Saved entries
● ● ● ● ● ● ●

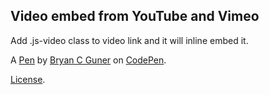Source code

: Video embed from YouTube and Vimeo
----------------------------------
Add .js-video class to video link and it will inline embed it.

A [Pen](https://codepen.io/bgoonz/pen/RwZLbgV) by [Bryan C Guner](https://codepen.io/bgoonz) on [CodePen](https://codepen.io).

[License](https://codepen.io/bgoonz/pen/RwZLbgV/license).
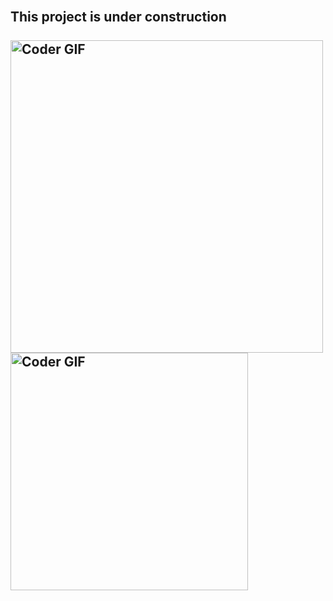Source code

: <h2 align="left">
 <abc>
  <br> This project is under construction <br>
  <br>
    <img src="https://media.giphy.com/media/SWoSkN6DxTszqIKEqv/giphy.gif" alt="Coder GIF" width="500">
   <img src="https://media.giphy.com/media/H35u4OABcAESpAc8RD/giphy.gif" alt="Coder GIF" width="380">
 </abc>
</h2>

● ● ● ● ● ● ●

**Task prompt**
Look through the records above and please copy every line in which the string "width" occurs.

**Exercise response**
    <img src="https://media.giphy.com/media/SWoSkN6DxTszqIKEqv/giphy.gif" alt="Coder GIF" width="500">
   <img src="https://media.giphy.com/media/H35u4OABcAESpAc8RD/giphy.gif" alt="Coder GIF" width="380">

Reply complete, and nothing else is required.